JS   Ce sont des signes dont je ne connais pas toujours le sens mais dont je sais qu’ils sont importants. Ainsi je ne peux m’expliquer le sens qu’a voulu donner Andreï Tarkovski à cette image d’une chapelle byzantine punaisée dans la cabine de l’astronef de Solaris, comme je ne peux imaginer que ce détail soit gratuit.

JCF   Il me semble qu’il émane de tout cela une conception théâtrale et symbolique de l’espace. Toutes ces coquilles vides sont en attente d’un sens, d’un sens nouveau et provisoire. Un sens qu’à ton tour tu leur confères en les associant chacun à un portrait. Dans cette série, je remarque que tu as utilisé des photographies d’Égypte réalisées en 1987 pour un autre projet.
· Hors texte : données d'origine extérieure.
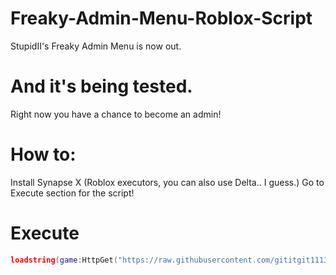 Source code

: # Freaky-Admin-Menu-Roblox-Script
StupidII's Freaky Admin Menu is now out.
# And it's being tested.
Right now you have a chance to become an admin!
# How to:
Install Synapse X (Roblox executors, you can also use Delta.. I guess.)
Go to Execute section for the script!
# Execute
```lua
loadstring(game:HttpGet("https://raw.githubusercontent.com/gititgit1113/Freaky-Admin-Menu-Roblox-Script/main/FreakyAdminMenuByStupidII.lua"))()
```
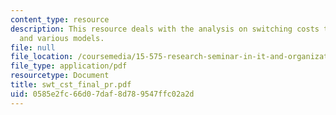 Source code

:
 ```yaml
---
content_type: resource
description: This resource deals with the analysis on switching costs through hypotheses
  and various models.
file: null
file_location: /coursemedia/15-575-research-seminar-in-it-and-organizations-economic-perspectives-spring-2004/0585e2fc66d07daf8d789547ffc02a2d_swt_cst_final_pr.pdf
file_type: application/pdf
resourcetype: Document
title: swt_cst_final_pr.pdf
uid: 0585e2fc-66d0-7daf-8d78-9547ffc02a2d
---
```

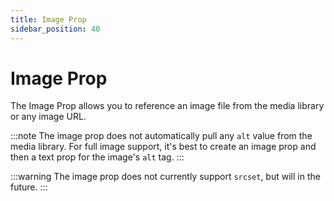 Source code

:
 ```yaml
---
title: Image Prop
sidebar_position: 40
---
```


# Image Prop

The Image Prop allows you to reference an image file from the media library or any image URL.

:::note
The image prop does not automatically pull any `alt` value from the media library. For full image support, it's best to create an image prop and then a text prop for the image's `alt` tag.
:::

:::warning
The image prop does not currently support `srcset`, but will in the future.
::: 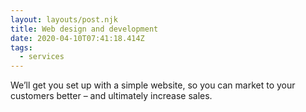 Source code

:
 ```yaml
---
layout: layouts/post.njk
title: Web design and development
date: 2020-04-10T07:41:18.414Z
tags:
  - services
---
```

We’ll get you set up with a simple website, so you can market to your customers better – and ultimately increase sales. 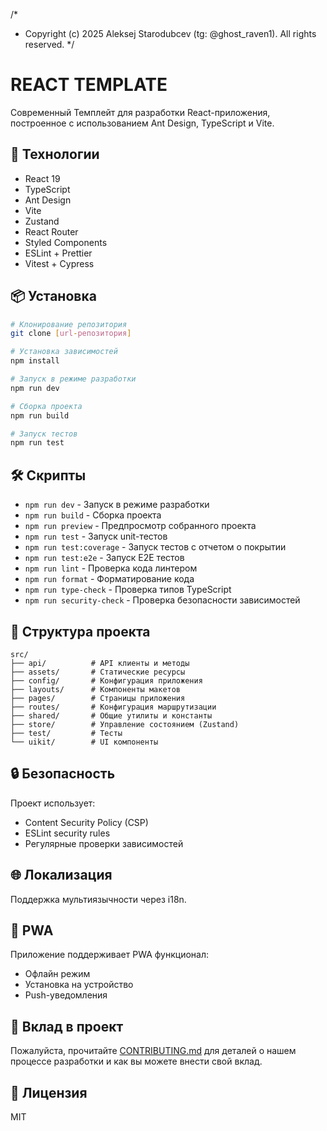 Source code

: /* 
 * Copyright (c) 2025 Aleksej Starodubcev (tg: @ghost_raven1). All rights reserved.
 */

# REACT TEMPLATE

Современный Темплейт для разработки React-приложения, построенное с использованием Ant Design, TypeScript и Vite.

## 🚀 Технологии

- React 19
- TypeScript
- Ant Design
- Vite
- Zustand
- React Router
- Styled Components
- ESLint + Prettier
- Vitest + Cypress

## 📦 Установка

```bash
# Клонирование репозитория
git clone [url-репозитория]

# Установка зависимостей
npm install

# Запуск в режиме разработки
npm run dev

# Сборка проекта
npm run build

# Запуск тестов
npm run test
```

## 🛠️ Скрипты

- `npm run dev` - Запуск в режиме разработки
- `npm run build` - Сборка проекта
- `npm run preview` - Предпросмотр собранного проекта
- `npm run test` - Запуск unit-тестов
- `npm run test:coverage` - Запуск тестов с отчетом о покрытии
- `npm run test:e2e` - Запуск E2E тестов
- `npm run lint` - Проверка кода линтером
- `npm run format` - Форматирование кода
- `npm run type-check` - Проверка типов TypeScript
- `npm run security-check` - Проверка безопасности зависимостей

## 📁 Структура проекта

```
src/
├── api/          # API клиенты и методы
├── assets/       # Статические ресурсы
├── config/       # Конфигурация приложения
├── layouts/      # Компоненты макетов
├── pages/        # Страницы приложения
├── routes/       # Конфигурация маршрутизации
├── shared/       # Общие утилиты и константы
├── store/        # Управление состоянием (Zustand)
├── test/         # Тесты
└── uikit/        # UI компоненты
```

## 🔒 Безопасность

Проект использует:
- Content Security Policy (CSP)
- ESLint security rules
- Регулярные проверки зависимостей

## 🌐 Локализация

Поддержка мультиязычности через i18n.

## 📱 PWA

Приложение поддерживает PWA функционал:
- Офлайн режим
- Установка на устройство
- Push-уведомления

## 🤝 Вклад в проект

Пожалуйста, прочитайте [CONTRIBUTING.md](CONTRIBUTING.md) для деталей о нашем процессе разработки и как вы можете внести свой вклад.

## 📝 Лицензия

MIT
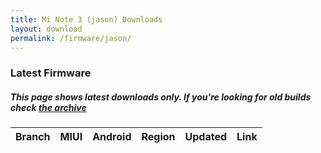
 ```yaml
---
title: Mi Note 3 (jason) Downloads
layout: download
permalink: /firmware/jason/
---
```


### Latest Firmware
##### This page shows latest downloads only. If you're looking for old builds check [the archive](/archive/firmware/jason/)


<div class="table-responsive-md">
<table id="firmware" class="compact table table-striped table-hover table-sm">
    <thead class="thead-dark">
        <tr>
            <th>Branch</th>
            <th>MIUI</th>
            <th>Android</th>
            <th>Region</th>
            <th>Updated</th>
            <th>Link</th>
        </tr>
    </thead>
    <script>loadFirmwareDownloads('jason', 'latest')</script>
</table>
</div>
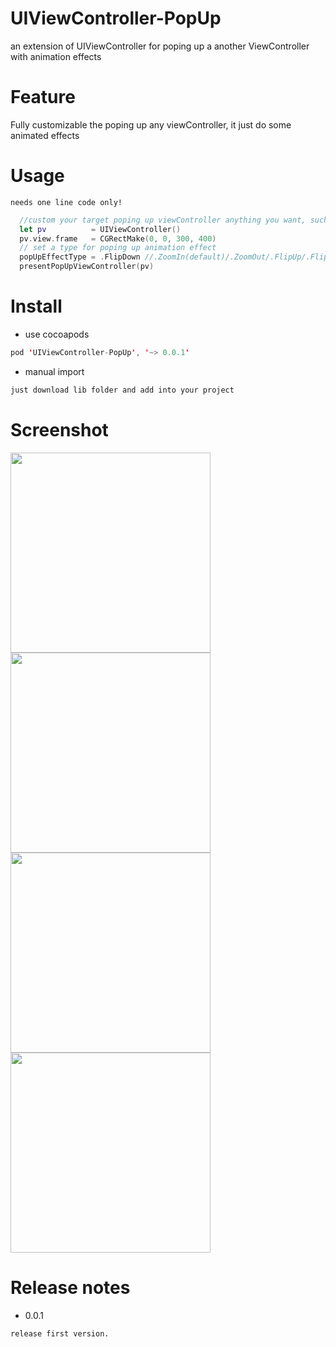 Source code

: # UIViewController-PopUp
an extension of UIViewController for poping up a another ViewController with animation effects

# Feature
Fully customizable the poping up any viewController, it just do some animated effects

# Usage
`needs one line code only!`
```swift
  //custom your target poping up viewController anything you want, such as its bound size ...
  let pv          = UIViewController()
  pv.view.frame   = CGRectMake(0, 0, 300, 400)
  // set a type for poping up animation effect
  popUpEffectType = .FlipDown //.ZoomIn(default)/.ZoomOut/.FlipUp/.FlipDown
  presentPopUpViewController(pv)
```

# Install

- use cocoapods
```swift
pod 'UIViewController-PopUp', '~> 0.0.1'
```
- manual import
```swift
just download lib folder and add into your project
```

# Screenshot

<img src="Screenshots/screenshot01.gif" width="320">
<img src="Screenshots/screenshot02.gif" width="320">
<img src="Screenshots/screenshot03.gif" width="320">
<img src="Screenshots/screenshot04.gif" width="320">

# Release notes

- 0.0.1

`release first version.`
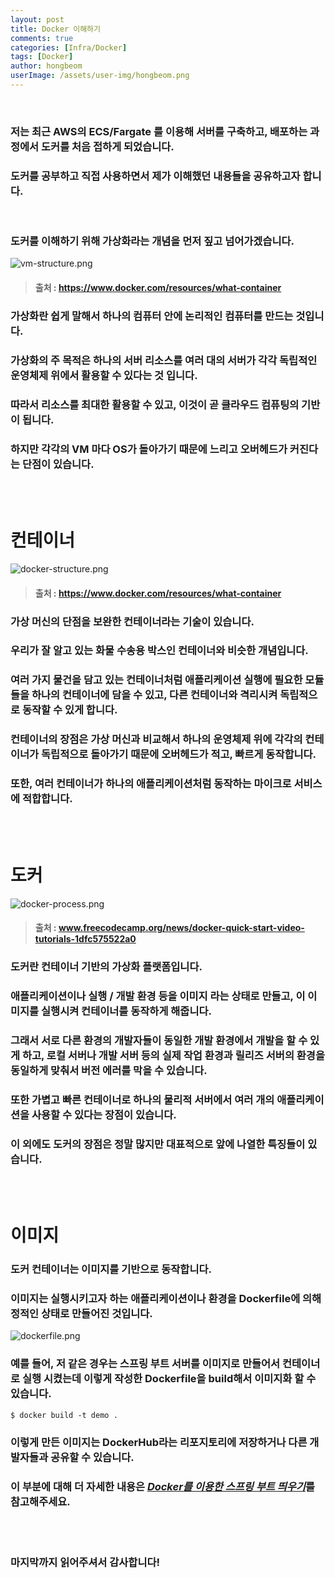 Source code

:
 ```yaml
---
layout: post
title: Docker 이해하기
comments: true
categories: [Infra/Docker]
tags: [Docker]
author: hongbeom
userImage: /assets/user-img/hongbeom.png
---
```

<br>

### 저는 최근 AWS의 **ECS/Fargate** 를 이용해 서버를 구축하고, 배포하는 과정에서 도커를 처음 접하게 되었습니다.
### 도커를 공부하고 직접 사용하면서 제가 이해했던 내용들을 공유하고자 합니다.
<br/>

### 도커를 이해하기 위해 가상화라는 개념을 먼저 짚고 넘어가겠습니다.
![vm-structure.png](/assets/post-img/docker/vm-structure.png)
>#### 출처 : https://www.docker.com/resources/what-container

### 가상화란 쉽게 말해서 하나의 컴퓨터 안에 논리적인 컴퓨터를 만드는 것입니다. 
### 가상화의 주 목적은 하나의 서버 리소스를 여러 대의 서버가 각각 독립적인 운영체제 위에서 활용할 수 있다는 것 입니다.
### 따라서 리소스를 최대한 활용할 수 있고, 이것이 곧 클라우드 컴퓨팅의 기반이 됩니다.
### 하지만 각각의 VM 마다 OS가 돌아가기 때문에 느리고 오버헤드가 커진다는 단점이 있습니다.
<br/>
<br/>

# 컨테이너
![docker-structure.png](/assets/post-img/docker/docker-structure.png)
>#### 출처 : https://www.docker.com/resources/what-container

### 가상 머신의 단점을 보완한 컨테이너라는 기술이 있습니다.
### 우리가 잘 알고 있는 화물 수송용 박스인 컨테이너와 비슷한 개념입니다.
### 여러 가지 물건을 담고 있는 컨테이너처럼 애플리케이션 실행에 필요한 모듈들을 하나의 컨테이너에 담을 수 있고, 다른 컨테이너와 격리시켜 독립적으로 동작할 수 있게 합니다.
### 컨테이너의 장점은 가상 머신과 비교해서 하나의 운영체제 위에 각각의 컨테이너가 독립적으로 돌아가기 때문에 오버헤드가 적고, 빠르게 동작합니다.
### 또한, 여러 컨테이너가 하나의 애플리케이션처럼 동작하는 마이크로 서비스에 적합합니다.
<br/>
<br/>

# 도커
![docker-process.png](/assets/post-img/docker/docker-process.png)
>#### 출처 : www.freecodecamp.org/news/docker-quick-start-video-tutorials-1dfc575522a0

### 도커란 **컨테이너 기반의 가상화 플랫폼**입니다.
### 애플리케이션이나 실행 / 개발 환경 등을 **이미지** 라는 상태로 만들고, 이 이미지를 실행시켜 컨테이너를 동작하게 해줍니다.
### 그래서 서로 다른 환경의 개발자들이 동일한 개발 환경에서 개발을 할 수 있게 하고, 로컬 서버나 개발 서버 등의 실제 작업 환경과 릴리즈 서버의 환경을 동일하게 맞춰서 버전 에러를 막을 수 있습니다.
### 또한 가볍고 빠른 컨테이너로 하나의 물리적 서버에서 여러 개의 애플리케이션을 사용할 수 있다는 장점이 있습니다.
### 이 외에도 도커의 장점은 정말 많지만 대표적으로 앞에 나열한 특징들이 있습니다.
<br/>
<br/>

# 이미지
### 도커 컨테이너는 **이미지**를 기반으로 동작합니다.
### 이미지는 실행시키고자 하는 애플리케이션이나 환경을 **Dockerfile**에 의해 정적인 상태로 만들어진 것입니다.
![dockerfile.png](/assets/post-img/docker/dockerfile.png)
### 예를 들어, 저 같은 경우는 스프링 부트 서버를 이미지로 만들어서 컨테이너로 실행 시켰는데 이렇게 작성한 Dockerfile을 build해서 이미지화 할 수 있습니다.
```
$ docker build -t demo .
```
### 이렇게 만든 이미지는 **DockerHub**라는 리포지토리에 저장하거나 다른 개발자들과 공유할 수 있습니다.
### 이 부분에 대해 더 자세한 내용은 [***Docker를 이용한 스프링 부트 띄우기***](https://wa-ncs.github.io/infra/docker/2020/05/09/docker-springboot.html)를 참고해주세요.
<br/>
<br/>

### 마지막까지 읽어주셔서 감사합니다!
JS J’aime toujours beaucoup ces images. J’en utilise une, isolée, pour Edmond Jabès, décédé au moment du projet : la carrière d’Assouan brûlée par le soleil du désert ; et deux autres, associées aux portraits de Lawrence Weiner, et James Turell. S’il était évident d’associer l’Égypte à Jabès, j’ai mis longtemps à décider de prendre une photographie du désert encombré de pierres taillées à Sakkarah pour accompagner Weiner ; j’avais eu cette idée à la lecture du livre édité par le Nouveau Musée2. Je lui ai montré l’image, chez lui à New York. Il a été sincèrement satisfait de cette association.
C’était un choix fondé sur la rencontre dans un livre, puis la superposition d’un certain nombres de mots et de phrases telles qu’il les énonce, et qui précisément devraient se passer d’explications et même d’interprétations.

JCF   Par exemple ?

JS   “Établi afin d’être renversé” ; “Pierre + Pierre” ; “Pierre + Pierre continuellement déplacées sur la croûte terrestre, pour bloquer + atténuer la lumière du jour” ; “Enlevé d’ici et rapporté à l’endroit d’où il vient et porté quelque part où il ne sera plus qu’une représentation de ce qu’il était à l’origine”.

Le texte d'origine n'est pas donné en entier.